Saved entries
• • •
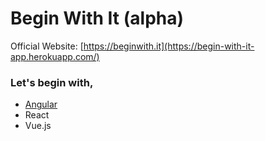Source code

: # Begin With It (alpha)
Official Website: [https://beginwith.it](https://begin-with-it-app.herokuapp.com/)


### Let's begin with,
* [Angular](https://github.com/asankasri/begin-with-it-alpha/blob/master/content/angular.md)
* React
* Vue.js
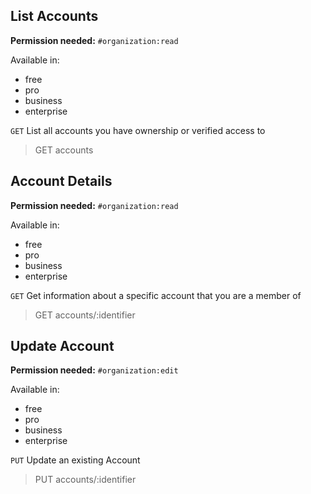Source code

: ## List Accounts

**Permission needed:** `#organization:read`

Available in:

* free
* pro
* business
* enterprise

`GET` List all accounts you have ownership or verified access to

> GET accounts


## Account Details

**Permission needed:** `#organization:read`

Available in:

* free
* pro
* business
* enterprise

`GET` Get information about a specific account that you are a member of

> GET accounts/:identifier


## Update Account

**Permission needed:** `#organization:edit`

Available in:

* free
* pro
* business
* enterprise

`PUT` Update an existing Account

> PUT accounts/:identifier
• • •
* What you will do
Could you output all of the entries above exactly? Leave the pictures out.

* Answer
Source code

: # Begin With It (alpha)
Official Website: [https://beginwith.it](https://begin-with-it-app.herokuapp.com/)


### Let's begin with,
* [Angular](https://github.com/asankasri/begin-with-it-alpha/blob/master/content/angular.md)
* React
* Vue.js
Source code

: ## List Accounts

**Permission needed:** `#organization:read`

Available in:

* free
* pro
* business
* enterprise

`GET` List all accounts you have ownership or verified access to

> GET accounts


## Account Details

**Permission needed:** `#organization:read`

Available in:

* free
* pro
* business
* enterprise

`GET` Get information about a specific account that you are a member of

> GET accounts/:identifier


## Update Account

**Permission needed:** `#organization:edit`

Available in:

* free
* pro
* business
* enterprise

`PUT` Update an existing Account

> PUT accounts/:identifier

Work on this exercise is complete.